A heck of a lot of wasted words have been uttered, printed and broadcast in the past few days about the debt ceiling machinations. There's the "Gang of Six," the Boehner plan, the Reid plan, the Reid-McConnell plan, Plans A, B, and C... blah x 3...
Just hours ago, the House passed the Boehner bill, but who the hell cares? It will be shot down in the Senate. And if by some miracle it passed in the Senate, President Obama would surely veto it.
Ditto for Sen. Harry Reid's bill. It may squeeze through the Senate by a narrow margin, but will most likely be shot down by the House. I don't think there are enough dense Republicans to buy the snake oil and empty promises the Demagogues will try to peddle. But then again, the Republicans have often had a tendency to snatch defeat from the jaws of victory.
There is no doubt in my mind that the Aug. 2 "deadline" is a man-made, ficticious bogeyman that will prove about as "catastrophic" as Jan. 1, 2000 did to computers and software. In other words, all of this hysterical scare-mongering by the Demagogues and their media lackeys is about on the level of the grossly hyped Y2K scare of the 1990s. We are NOT going to default. We'll find a way to move money around and keep paying our bills, even if it means a temporary government shutdown.
President Obama has been so pathetically detached during this whole mess, and so childish in his finger-pointing (it's GEORGE BUSH and the evil REPUBLICANS!), that much of the public has lost all respect for him. Even some of his formerly ardent supporters have given up on him.

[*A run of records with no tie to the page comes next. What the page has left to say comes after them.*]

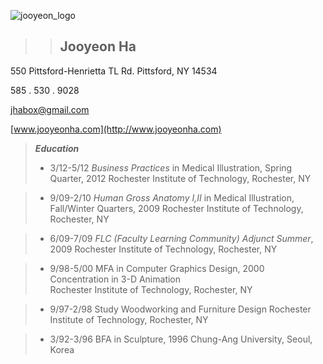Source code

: ![jooyeon_logo](http://www.jooyeonha.com/wp-content/uploads/2017/04/jha_logoonly.png)
>>## Jooyeon Ha

550 Pittsford-Henrietta TL Rd.
Pittsford, NY 14534

585 . 530 . 9028

<jhabox@gmail.com>

 [www.jooyeonha.com](http://www.jooyeonha.com)
 >
 >**_Education_**
 >
>* 3/12-5/12		_Business Practices_ in Medical Illustration, Spring Quarter, 2012
				Rochester Institute of Technology, Rochester, NY
			
>* 9/09-2/10		_Human Gross Anatomy I,II_ in Medical Illustration, Fall/Winter Quarters, 2009
				Rochester Institute of Technology, Rochester, NY
			
>* 6/09-7/09		_FLC (Faculty Learning Community) Adjunct Summer_, 2009
				Rochester Institute of Technology, Rochester, NY

>* 9/98-5/00		MFA in Computer Graphics Design, 2000 
				Concentration in 3-D Animation	 
				Rochester Institute of Technology, Rochester, NY

>* 9/97-2/98		Study Woodworking and Furniture Design
				Rochester Institute of Technology, Rochester, NY
			
>* 3/92-3/96		BFA in Sculpture, 1996
				Chung-Ang University, Seoul, Korea	

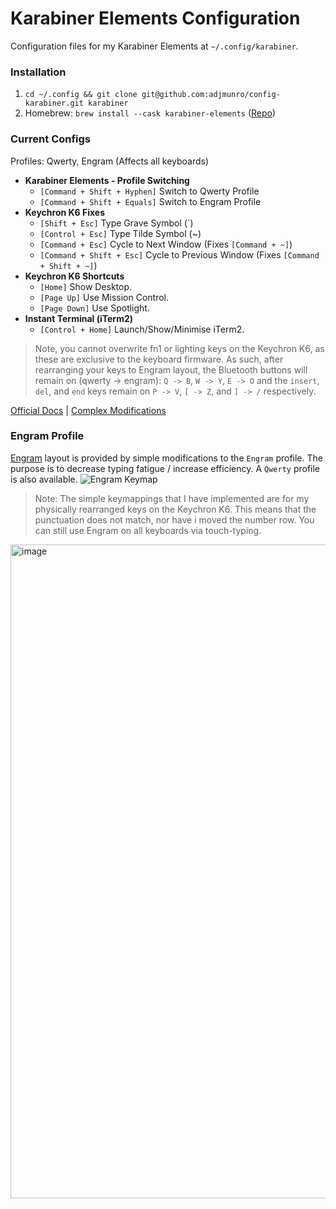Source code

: # Karabiner Elements Configuration
Configuration files for my Karabiner Elements at `~/.config/karabiner`.

### Installation
1. `cd ~/.config && git clone git@github.com:adjmunro/config-karabiner.git karabiner`
2. Homebrew: `brew install --cask karabiner-elements` ([Repo](https://github.com/pqrs-org/Karabiner-Elements))

### Current Configs
Profiles: Qwerty, Engram (Affects all keyboards)
- **Karabiner Elements - Profile Switching**
  - `[Command + Shift + Hyphen]` Switch to Qwerty Profile
  - `[Command + Shift + Equals]` Switch to Engram Profile
- **Keychron K6 Fixes**
  - `[Shift + Esc]` Type Grave Symbol (`)
  - `[Control + Esc]` Type Tilde Symbol (~)
  - `[Command + Esc]` Cycle to Next Window (Fixes `[Command + ~]`)
  - `[Command + Shift + Esc]` Cycle to Previous Window (Fixes `[Command + Shift + ~]`)
- **Keychron K6 Shortcuts**
  - `[Home]` Show Desktop.
  - `[Page Up]` Use Mission Control.
  - `[Page Down]` Use Spotlight.
- **Instant Terminal (iTerm2)**
  - `[Control + Home]` Launch/Show/Minimise iTerm2.

> Note, you cannot overwrite fn1 or lighting keys on the Keychron K6, as these are exclusive to the keyboard firmware. As such, after rearranging your keys to Engram layout, the Bluetooth buttons will remain on (qwerty -> engram): `Q -> B`, `W -> Y`, `E -> O` and the `insert`, `del`, and `end` keys remain on `P -> V`, `[ -> Z`, and `] -> /` respectively.

[Official Docs](https://karabiner-elements.pqrs.org/docs/) | [Complex Modifications](https://ke-complex-modifications.pqrs.org/)

### Engram Profile
[Engram](https://github.com/binarybottle/engram) layout is provided by simple modifications to the `Engram` profile. The purpose is to decrease typing fatigue / increase efficiency. A `Qwerty` profile is also available.
![Engram Keymap](https://github.com/binarybottle/engram/raw/master/assets/engram-800px.png?raw=true)
> Note: The simple keymappings that I have implemented are for my physically rearranged keys on the Keychron K6. This means that the punctuation does not match, nor have i moved the number row. You can still use Engram on all keyboards via touch-typing.
<img width="1046" alt="image" src="https://github.com/adjmunro/config-karabiner/assets/75865923/01042163-0bd0-48ea-8a7c-ee86149b9c7d">

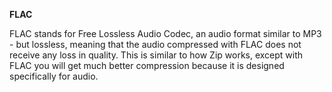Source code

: **FLAC**<br>

FLAC stands for Free Lossless Audio Codec, an audio format similar to MP3 - but lossless, meaning that the audio compressed with FLAC does not receive any loss in quality. This is similar to how Zip works, except with FLAC you will get much better compression because it is designed specifically for audio.
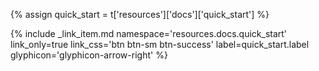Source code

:{% assign quick_start = t['resources']['docs']['quick_start'] %}
<div style="display: inline-block;">
    {% include _link_item.md namespace='resources.docs.quick_start' link_only=true link_css='btn btn-sm btn-success' label=quick_start.label glyphicon='glyphicon-arrow-right' %}
</div>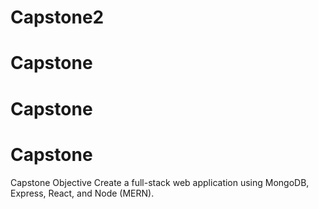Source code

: # Capstone2
# Capstone
# Capstone
# Capstone
Capstone Objective
Create a full-stack web application using MongoDB, Express, React, and Node (MERN).
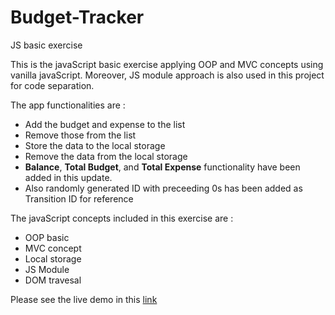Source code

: # Budget-Tracker
JS basic exercise

This is the javaScript basic exercise applying OOP and MVC concepts using vanilla javaScript. Moreover, JS module approach is also used in this project for code separation.

The app functionalities are :

- Add the budget and expense to the list
- Remove those from the list
- Store the data to the local storage
- Remove the data from the local storage
- __Balance__, __Total Budget__, and __Total Expense__ functionality have been added in this update.
- Also randomly generated ID with preceeding 0s has been added as Transition ID for reference

The javaScript concepts included in this exercise are :

- OOP basic
- MVC concept
- Local storage
- JS Module
- DOM travesal

Please see the live demo in this [link](https://htet-wai-yan.github.io/Expense-Tracker/)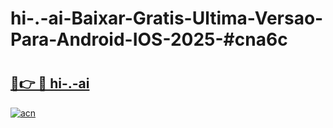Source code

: # hi-.-ai-Baixar-Gratis-Ultima-Versao-Para-Android-IOS-2025-#cna6c

# <h2><a href="https://ainizakaria.my?title=hi-.-ai&ref=24M">🔗👉 🔴 hi-.-ai</a></h2>

[![acn](https://github.com/user-attachments/assets/0f9c940e-d8b0-45ae-aac7-cd30a18b3e1c)](https://ainizakaria.my?title=hi-.-ai&ref=24M)

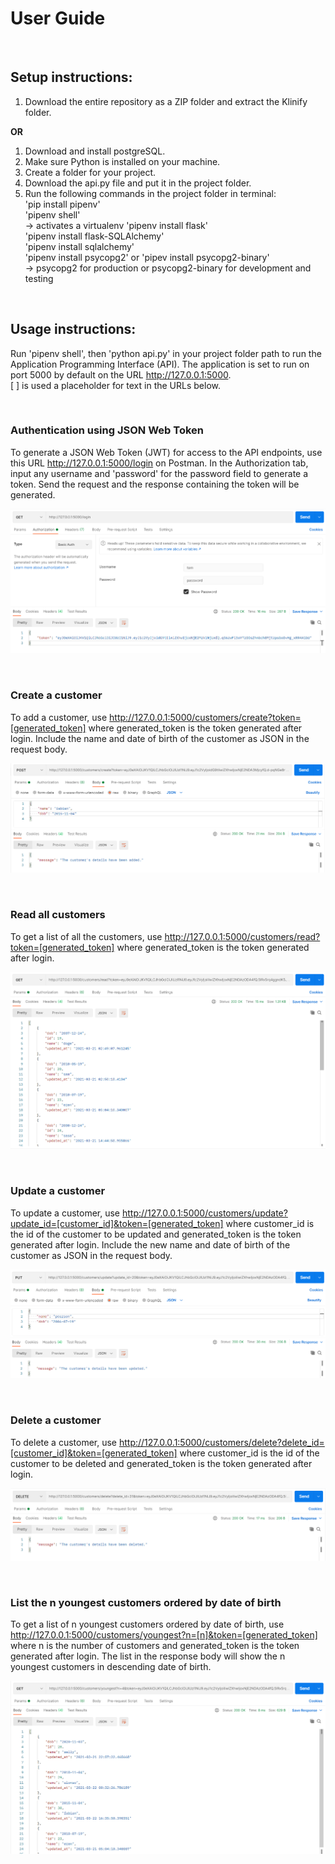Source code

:# User Guide

<br>

## Setup instructions:

1. Download the entire repository as a ZIP folder and extract the Klinify folder.

__OR__

1. Download and install postgreSQL.
2. Make sure Python is installed on your machine.
3. Create a folder for your project.
4. Download the api.py file and put it in the project folder.
5. Run the following commands in the project folder in terminal:  
'pip install pipenv'  
'pipenv shell'  
-> activates a virtualenv
'pipenv install flask'  
'pipenv install flask-SQLAlchemy'  
'pipenv install sqlalchemy'  
'pipenv install psycopg2' or 'pipev install psycopg2-binary'  
-> psycopg2 for production or psycopg2-binary for development and testing

<br>

## Usage instructions:

Run 'pipenv shell', then 'python api.py' in your project folder path to run the Application Programming Interface (API). The application is set to run on port 5000 by default on the URL http://127.0.0.1:5000.
<br>
[ ] is used a placeholder for text in the URLs below.

<br>

### Authentication using JSON Web Token

To generate a JSON Web Token (JWT) for access to the API endpoints, use this URL http://127.0.0.1:5000/login on Postman. In the Authorization tab, input any username and 'password' for the password field to generate a token. Send the request and the response containing the token will be generated. 

![login_image](images/login.png)

<br>

### Create a customer

To add a customer, use http://127.0.0.1:5000/customers/create?token=[generated_token] where generated_token is the token generated after login. Include the name and date of birth of the customer as JSON in the request body.

![login_image](images/create.png)

<br>

### Read all customers

To get a list of all the customers, use http://127.0.0.1:5000/customers/read?token=[generated_token] where generated_token is the token generated after login.

![login_image](images/read.png)

<br>

### Update a customer

To update a customer, use http://127.0.0.1:5000/customers/update?update_id=[customer_id]&token=[generated_token] where customer_id is the id of the customer to be updated and generated_token is the token generated after login. Include the new name and date of birth of the customer as JSON in the request body.

![login_image](images/update.png)

<br>

### Delete a customer

To delete a customer, use http://127.0.0.1:5000/customers/delete?delete_id=[customer_id]&token=[generated_token] where customer_id is the id of the customer to be deleted and generated_token is the token generated after login.

![login_image](images/delete.png)

<br>

### List the n youngest customers ordered by date of birth

To get a list of n youngest customers ordered by date of birth, use http://127.0.0.1:5000/customers/youngest?n=[n]&token=[generated_token] where n is the number of customers and generated_token is the token generated after login. The list in the response body will show the n youngest customers in descending date of birth.

![login_image](images/youngest.png)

American Thinker's J.R. Dunn sums things up well in this piece, castigating the Celebrity-in-Chief for being a hollow and petulant man, utterly derelict of his duties with regard to the budget process.
Obama's presidency now reminds me of Jimmy Carter's in the woeful summer of 1979, when the peanut farmer gave one of the most wretched speeches in the history of politics: "Crisis of Confidence," aka the "malaise" speech. Obama will do what Carter did, and blame the American people, now that we're so sick of hearing him blame Bush and the GOP. But the collectivist's act has worn thin, and millions are tuning him out.
Let's just say that for the past few months, Obama has been having an extended, prolonged version of the famous "Pay no attention to that man behind the curtain" scene from "The Wizard of Oz." As someone once remarked, "There's no there there."
Some kind of debt ceiling deal will be worked out in the next few weeks; what shape or form it will take I have no idea. But it's worth remembering that the context of the debate has changed dramatically, especially since the 2010 election. The Democrats are at least willing to concede that there won't be tax increases in a debt ceiling agreement, even if their supposed "cuts" are really smoke-and-mirrors.
If the Republicans had not stomped the Dems and claimed the House last November, quite a few Democrats would have voted in favor of Obama's farcical budget two months ago. Instead, the budget went down in flames, 97-0 in the Senate. That really ought to tell you something. And it does, to those of us without the thick skulls of our fearless leaders inside the Beltway.
The hour is late. While Rome burns, Nero Obama fiddles with massaging his ego and catering to his narcissism. His weak-brained media stooges continue to carry his water, but hardly anyone is paying attention to them either.
It staggers my mind that there are tens of millions of people in this country who consider the debt ceiling an issue that ought to be debated. We are digging ourselves deeper and deeper into economic hell, and we're debating how much more to dig? Isn't there an adage, "If you find yourself in a hole, quit digging"?
The debate ought to be on how much to cut spending NOW, not on how much more red ink we can pile onto future generations. This is an absolute no-brainer. If there were such thing as negative I.Q., I am afraid a lot of lawmakers would fall into that territory.
Go ahead and work through the weekend, you jokers. The nation will still go on no matter what you do. But some of you might want to update your resumes and start tapping into your professional networks. November 2012 isn't that far away.